PICICA: "Mesmo após o enfrentamento com a indústria da loucura, que chegou a ter um parque de leitos de mais de cem mil leitos nos anos 1970, estando na atualidade reduzidos para trinta mil, a implantação da rede de serviços que substituem o manicômio, sob a ética da reforma psiquiátrica, ainda encontra problemas de financiamento em nível nacional. No caso do Amazonas, entretanto, que é um dos estados com o menor índice destes novos serviços, há outras variáveis em causa".

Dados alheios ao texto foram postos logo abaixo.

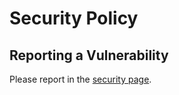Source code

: # Security Policy

## Reporting a Vulnerability

Please report in the [security page](https://github.com/delpa-org/redirection-server/security/advisories).
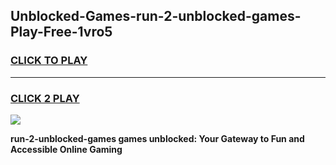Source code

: 
## Unblocked-Games-run-2-unblocked-games-Play-Free-1vro5
<h3>
<a href="https://premium76.site?title=run-2-unblocked-games&ref=19M">CLICK TO PLAY</a></h3>
<hr>

<h3>
<a href="https://premium76.site?title=run-2-unblocked-games&ref=19M">CLICK 2 PLAY</a>
  
</h3>

<a href="https://premium76.site?title=run-2-unblocked-games&ref=19M"><img src="https://clearcache.store/games.png"></a>


**run-2-unblocked-games games unblocked: Your Gateway to Fun and Accessible Online Gaming**
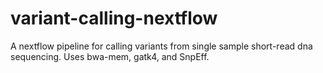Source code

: # variant-calling-nextflow
A nextflow pipeline for calling variants from single sample short-read dna sequencing. Uses bwa-mem, gatk4, and SnpEff.
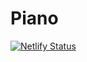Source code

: # Piano
[![Netlify Status](https://api.netlify.com/api/v1/badges/baf01a6e-7392-44ef-bfbe-bccda0b2a91c/deploy-status)](https://app.netlify.com/sites/justcoddev-ng-piano/deploys)
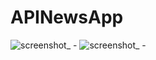 # APINewsApp

![screenshot_ -](https://user-images.githubusercontent.com/39487731/50088779-a73a7500-020c-11e9-8fa3-6bf43d9294b7.png)
![screenshot_ -](https://user-images.githubusercontent.com/39487731/50088834-cd601500-020c-11e9-9e24-e596603a4102.png)
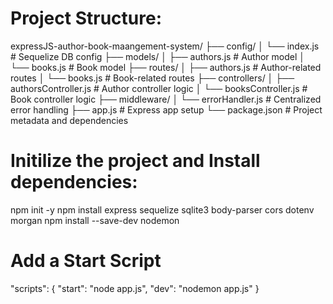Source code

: #   Project Structure:
expressJS-author-book-maangement-system/
├── config/
│   └── index.js              # Sequelize DB config
├── models/
│   ├── authors.js            # Author model
│   └── books.js              # Book model
├── routes/
│   ├── authors.js            # Author-related routes
│   └── books.js              # Book-related routes
├── controllers/
│   ├── authorsController.js  # Author controller logic
│   └── booksController.js    # Book controller logic
├── middleware/
│   └── errorHandler.js       # Centralized error handling
├── app.js                    # Express app setup
└── package.json              # Project metadata and dependencies



#   Initilize the project and Install dependencies:
npm init -y
npm install express sequelize sqlite3 body-parser cors dotenv morgan
npm install --save-dev nodemon

#   Add a Start Script
"scripts": {
  "start": "node app.js",
  "dev": "nodemon app.js"
}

Saúde Mental no Amazonas: avançamos? (III)
Transcrevo, com breve comentário, o texto escrito, em 2003, como Introdução à Política Estadual de Saúde Mental do Amazonas, aprovado pelo Conselho de Saúde, quando gestor do Programa de Saúde Mental (2001-2007).
“Segundo o Relatório sobre a saúde no mundo – 2001, da OPAS/OMS, hoje, cerca de 450 milhões de pessoas sofrem transtornos mentais. Uma pequena minoria recebe tratamento básico. Nos países em desenvolvimento, o provimento de cuidados aos transtornos provocados pela depressão, demência, esquizofrenia e dependência de álcool e outras drogas é tarefa das famílias, sendo seus principais cuidadores mulheres obrigadas a abrir mão de seus projetos de vida devida a uma injusta naturalização da divisão de cuidados entre o Estado e as famílias.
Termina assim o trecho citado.